Task details: In the records below, find each line with "beta" and copy it.

>>

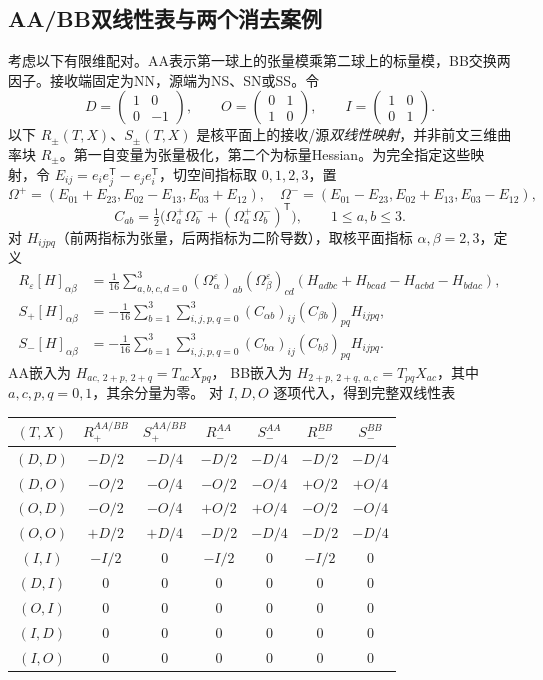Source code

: \documentclass[UTF8,a4paper,11pt,fontset=fandol]{ctexart}
\numberwithin{equation}{section}
\theoremstyle{definition}
\begin{document}
\subsection{AA/BB双线性表与两个消去案例}\label{sec:chiralitytable}
考虑以下有限维配对。AA表示第一球上的张量模乘第二球上的标量模，BB交换两因子。接收端固定为NN，源端为NS、SN或SS。令
\[
D=\begin{pmatrix}1&0\\0&-1\end{pmatrix},\qquad
O=\begin{pmatrix}0&1\\1&0\end{pmatrix},\qquad
I=\begin{pmatrix}1&0\\0&1\end{pmatrix}.
\]
以下 $R_\pm(T,X)$、$S_\pm(T,X)$ 是核平面上的接收/源\emph{双线性映射}，并非前文三维曲率块 $R_\pm$。第一自变量为张量极化，第二个为标量Hessian。为完全指定这些映射，令 $E_{ij}=e_i e_j^{\mathsf T}-e_j e_i^{\mathsf T}$，切空间指标取 $0,1,2,3$，置
\[
\Omega^+=(E_{01}+E_{23},E_{02}-E_{13},E_{03}+E_{12}),\quad
\Omega^-=(E_{01}-E_{23},E_{02}+E_{13},E_{03}-E_{12}),
\]
\[
C_{ab}=\tfrac12\bigl(\Omega_a^+\Omega_b^-+
(\Omega_a^+\Omega_b^-)^{\mathsf T}\bigr),\qquad 1\le a,b\le3.
\]
对 $H_{ijpq}$（前两指标为张量，后两指标为二阶导数），取核平面指标 $\alpha,\beta=2,3$，定义
\begin{align*}
R_\varepsilon[H]_{\alpha\beta}
&=\frac1{16}\sum_{a,b,c,d=0}^3
(\Omega_\alpha^\varepsilon)_{ab}(\Omega_\beta^\varepsilon)_{cd}
(H_{adbc}+H_{bcad}-H_{acbd}-H_{bdac}),\\
S_+[H]_{\alpha\beta}
&=-\frac1{16}\sum_{b=1}^3\sum_{i,j,p,q=0}^3
(C_{\alpha b})_{ij}(C_{\beta b})_{pq}H_{ijpq},\\
S_-[H]_{\alpha\beta}
&=-\frac1{16}\sum_{b=1}^3\sum_{i,j,p,q=0}^3
(C_{b\alpha})_{ij}(C_{b\beta})_{pq}H_{ijpq}.
\end{align*}
AA嵌入为 $H_{ac,\,2+p,\,2+q}=T_{ac}X_{pq}$，
BB嵌入为 $H_{2+p,\,2+q,\,a,c}=T_{pq}X_{ac}$，其中 $a,c,p,q=0,1$，其余分量为零。
对 $I,D,O$ 逐项代入，得到完整双线性表
\begin{center}
\small
\begin{tabular}{c c c c c c c}
\toprule
$(T,X)$ & $R_+^{AA/BB}$ & $S_+^{AA/BB}$ & $R_-^{AA}$ & $S_-^{AA}$ & $R_-^{BB}$ & $S_-^{BB}$\\\midrule
$(D,D)$ & $-D/2$ & $-D/4$ & $-D/2$ & $-D/4$ & $-D/2$ & $-D/4$\\
$(D,O)$ & $-O/2$ & $-O/4$ & $-O/2$ & $-O/4$ & $+O/2$ & $+O/4$\\
$(O,D)$ & $-O/2$ & $-O/4$ & $+O/2$ & $+O/4$ & $-O/2$ & $-O/4$\\
$(O,O)$ & $+D/2$ & $+D/4$ & $-D/2$ & $-D/4$ & $-D/2$ & $-D/4$\\
$(I,I)$ & $-I/2$ & $0$ & $-I/2$ & $0$ & $-I/2$ & $0$\\
$(D,I)$ & $0$ & $0$ & $0$ & $0$ & $0$ & $0$\\
$(O,I)$ & $0$ & $0$ & $0$ & $0$ & $0$ & $0$\\
$(I,D)$ & $0$ & $0$ & $0$ & $0$ & $0$ & $0$\\
$(I,O)$ & $0$ & $0$ & $0$ & $0$ & $0$ & $0$\\\bottomrule
\end{tabular}
\end{center}
\end{document}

<<

Answer to this exercise:
对 $H_{ijpq}$（前两指标为张量，后两指标为二阶导数），取核平面指标 $\alpha,\beta=2,3$，定义
R_\varepsilon[H]_{\alpha\beta}
(\Omega_\alpha^\varepsilon)_{ab}(\Omega_\beta^\varepsilon)_{cd}
S_+[H]_{\alpha\beta}
(C_{\alpha b})_{ij}(C_{\beta b})_{pq}H_{ijpq},\\
S_-[H]_{\alpha\beta}
(C_{b\alpha})_{ij}(C_{b\beta})_{pq}H_{ijpq}.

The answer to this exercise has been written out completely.